*TASK DETAILS*
The records below hold a stretch from the line with "Exporta los archivos planos para una comunicación" through the line with "1. Download the"; return exactly those lines, ends included, and nothing more.
━━━ DATASET ENTRIES
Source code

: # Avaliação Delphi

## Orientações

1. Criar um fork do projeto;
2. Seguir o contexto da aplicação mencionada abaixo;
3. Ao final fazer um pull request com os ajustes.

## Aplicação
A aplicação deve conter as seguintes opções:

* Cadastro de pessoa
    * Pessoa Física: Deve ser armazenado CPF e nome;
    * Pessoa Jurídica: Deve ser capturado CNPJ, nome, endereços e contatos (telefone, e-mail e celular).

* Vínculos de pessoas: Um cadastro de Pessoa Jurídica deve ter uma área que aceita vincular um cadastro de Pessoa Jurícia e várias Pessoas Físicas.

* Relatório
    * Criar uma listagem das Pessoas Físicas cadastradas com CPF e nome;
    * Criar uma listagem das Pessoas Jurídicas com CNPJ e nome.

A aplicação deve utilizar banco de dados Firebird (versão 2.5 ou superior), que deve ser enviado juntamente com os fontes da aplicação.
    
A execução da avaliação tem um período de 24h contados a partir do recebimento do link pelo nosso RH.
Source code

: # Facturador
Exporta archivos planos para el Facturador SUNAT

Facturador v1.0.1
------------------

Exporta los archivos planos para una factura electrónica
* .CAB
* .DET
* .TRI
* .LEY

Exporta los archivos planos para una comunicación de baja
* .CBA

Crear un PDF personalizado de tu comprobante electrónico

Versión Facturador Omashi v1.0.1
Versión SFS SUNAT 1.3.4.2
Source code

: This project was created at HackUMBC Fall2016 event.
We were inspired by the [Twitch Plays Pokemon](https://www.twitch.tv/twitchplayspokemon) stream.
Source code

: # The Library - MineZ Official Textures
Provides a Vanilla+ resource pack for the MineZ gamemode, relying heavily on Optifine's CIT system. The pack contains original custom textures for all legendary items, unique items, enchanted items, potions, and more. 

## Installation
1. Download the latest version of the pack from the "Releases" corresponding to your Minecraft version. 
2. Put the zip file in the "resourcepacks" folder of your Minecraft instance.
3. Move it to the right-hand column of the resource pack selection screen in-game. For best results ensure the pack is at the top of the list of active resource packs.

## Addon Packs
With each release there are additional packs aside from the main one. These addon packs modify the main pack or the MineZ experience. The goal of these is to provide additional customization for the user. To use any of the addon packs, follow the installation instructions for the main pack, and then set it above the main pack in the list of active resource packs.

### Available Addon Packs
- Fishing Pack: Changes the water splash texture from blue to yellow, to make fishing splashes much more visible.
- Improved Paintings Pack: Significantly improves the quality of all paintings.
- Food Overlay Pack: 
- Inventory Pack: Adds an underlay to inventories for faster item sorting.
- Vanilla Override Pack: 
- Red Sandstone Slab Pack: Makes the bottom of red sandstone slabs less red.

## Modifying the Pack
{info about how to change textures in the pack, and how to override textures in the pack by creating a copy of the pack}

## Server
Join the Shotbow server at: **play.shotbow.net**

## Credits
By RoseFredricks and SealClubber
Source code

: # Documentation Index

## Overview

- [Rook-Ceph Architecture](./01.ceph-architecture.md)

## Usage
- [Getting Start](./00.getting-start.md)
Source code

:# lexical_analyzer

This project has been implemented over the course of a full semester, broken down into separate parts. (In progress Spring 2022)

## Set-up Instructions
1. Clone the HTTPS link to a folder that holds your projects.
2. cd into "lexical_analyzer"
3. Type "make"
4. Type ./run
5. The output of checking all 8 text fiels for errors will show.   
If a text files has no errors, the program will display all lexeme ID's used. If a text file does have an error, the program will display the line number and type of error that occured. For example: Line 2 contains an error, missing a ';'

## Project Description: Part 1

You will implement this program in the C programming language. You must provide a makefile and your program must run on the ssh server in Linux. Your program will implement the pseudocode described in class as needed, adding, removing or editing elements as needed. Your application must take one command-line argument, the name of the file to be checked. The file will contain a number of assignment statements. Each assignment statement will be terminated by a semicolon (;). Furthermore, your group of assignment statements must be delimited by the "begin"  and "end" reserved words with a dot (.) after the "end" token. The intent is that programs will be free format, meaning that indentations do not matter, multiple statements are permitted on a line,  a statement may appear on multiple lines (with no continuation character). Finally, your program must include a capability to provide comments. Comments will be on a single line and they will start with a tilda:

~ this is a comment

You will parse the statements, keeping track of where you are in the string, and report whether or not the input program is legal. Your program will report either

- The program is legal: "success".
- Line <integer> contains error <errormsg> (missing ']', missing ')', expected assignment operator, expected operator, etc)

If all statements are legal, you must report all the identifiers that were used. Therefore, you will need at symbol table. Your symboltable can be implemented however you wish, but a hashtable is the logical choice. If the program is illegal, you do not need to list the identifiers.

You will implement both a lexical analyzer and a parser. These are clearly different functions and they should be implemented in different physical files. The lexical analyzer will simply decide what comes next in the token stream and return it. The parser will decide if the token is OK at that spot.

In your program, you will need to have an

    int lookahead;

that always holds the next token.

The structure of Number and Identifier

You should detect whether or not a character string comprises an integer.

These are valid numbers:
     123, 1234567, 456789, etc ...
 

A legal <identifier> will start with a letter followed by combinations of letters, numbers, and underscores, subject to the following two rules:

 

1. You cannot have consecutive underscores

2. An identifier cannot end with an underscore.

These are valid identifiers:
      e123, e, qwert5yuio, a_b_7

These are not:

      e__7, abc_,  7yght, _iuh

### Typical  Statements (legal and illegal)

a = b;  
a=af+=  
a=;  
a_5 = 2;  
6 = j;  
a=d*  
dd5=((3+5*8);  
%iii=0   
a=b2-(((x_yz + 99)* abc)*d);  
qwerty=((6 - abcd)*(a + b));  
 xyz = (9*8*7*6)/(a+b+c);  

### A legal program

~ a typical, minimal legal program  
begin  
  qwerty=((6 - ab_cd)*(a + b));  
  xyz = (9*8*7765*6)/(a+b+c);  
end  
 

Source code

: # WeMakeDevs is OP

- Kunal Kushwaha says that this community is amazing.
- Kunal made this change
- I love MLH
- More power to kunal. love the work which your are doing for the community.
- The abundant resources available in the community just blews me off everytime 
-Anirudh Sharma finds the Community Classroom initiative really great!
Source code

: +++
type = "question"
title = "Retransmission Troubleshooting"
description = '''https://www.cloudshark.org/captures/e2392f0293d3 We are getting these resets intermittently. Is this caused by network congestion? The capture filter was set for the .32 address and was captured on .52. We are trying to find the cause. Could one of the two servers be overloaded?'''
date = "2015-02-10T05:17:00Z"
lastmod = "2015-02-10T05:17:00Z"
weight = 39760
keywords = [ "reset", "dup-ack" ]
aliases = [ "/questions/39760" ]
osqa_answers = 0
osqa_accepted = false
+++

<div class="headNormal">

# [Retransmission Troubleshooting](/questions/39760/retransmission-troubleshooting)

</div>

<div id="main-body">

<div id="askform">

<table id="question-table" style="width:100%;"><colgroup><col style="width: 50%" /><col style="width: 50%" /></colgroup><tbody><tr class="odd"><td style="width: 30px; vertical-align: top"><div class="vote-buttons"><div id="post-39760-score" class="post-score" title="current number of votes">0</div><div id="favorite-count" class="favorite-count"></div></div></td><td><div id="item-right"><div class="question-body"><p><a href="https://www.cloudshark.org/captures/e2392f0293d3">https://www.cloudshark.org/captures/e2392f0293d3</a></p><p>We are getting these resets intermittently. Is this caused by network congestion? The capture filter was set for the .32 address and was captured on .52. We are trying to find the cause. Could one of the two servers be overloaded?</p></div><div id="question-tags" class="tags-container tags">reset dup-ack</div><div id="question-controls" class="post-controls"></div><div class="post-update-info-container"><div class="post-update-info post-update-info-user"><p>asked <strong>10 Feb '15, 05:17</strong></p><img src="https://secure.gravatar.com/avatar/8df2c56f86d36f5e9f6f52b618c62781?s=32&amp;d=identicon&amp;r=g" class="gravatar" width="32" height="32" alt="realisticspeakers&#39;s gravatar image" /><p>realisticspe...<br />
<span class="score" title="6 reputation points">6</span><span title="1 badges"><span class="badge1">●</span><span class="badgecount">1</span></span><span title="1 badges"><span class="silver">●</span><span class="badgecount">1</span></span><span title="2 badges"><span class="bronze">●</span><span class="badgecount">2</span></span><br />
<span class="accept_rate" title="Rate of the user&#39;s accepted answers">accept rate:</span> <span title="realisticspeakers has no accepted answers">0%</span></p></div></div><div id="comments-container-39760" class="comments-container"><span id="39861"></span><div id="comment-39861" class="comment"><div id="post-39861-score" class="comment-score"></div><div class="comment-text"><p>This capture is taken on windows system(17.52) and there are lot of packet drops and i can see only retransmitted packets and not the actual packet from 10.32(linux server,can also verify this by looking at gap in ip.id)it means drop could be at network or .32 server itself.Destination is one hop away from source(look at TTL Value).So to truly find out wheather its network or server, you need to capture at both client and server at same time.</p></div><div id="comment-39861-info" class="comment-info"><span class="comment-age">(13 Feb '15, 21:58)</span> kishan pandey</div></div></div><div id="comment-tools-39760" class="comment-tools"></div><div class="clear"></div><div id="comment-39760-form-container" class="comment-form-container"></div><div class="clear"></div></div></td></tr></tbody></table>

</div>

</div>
━━━━━━
*EXERCISE ANSWER*
Exporta los archivos planos para una comunicación de baja
* .CBA

Crear un PDF personalizado de tu comprobante electrónico

Versión Facturador Omashi v1.0.1
Versión SFS SUNAT 1.3.4.2
Source code

: This project was created at HackUMBC Fall2016 event.
We were inspired by the [Twitch Plays Pokemon](https://www.twitch.tv/twitchplayspokemon) stream.
Source code

: # The Library - MineZ Official Textures
Provides a Vanilla+ resource pack for the MineZ gamemode, relying heavily on Optifine's CIT system. The pack contains original custom textures for all legendary items, unique items, enchanted items, potions, and more. 

## Installation
1. Download the latest version of the pack from the "Releases" corresponding to your Minecraft version. 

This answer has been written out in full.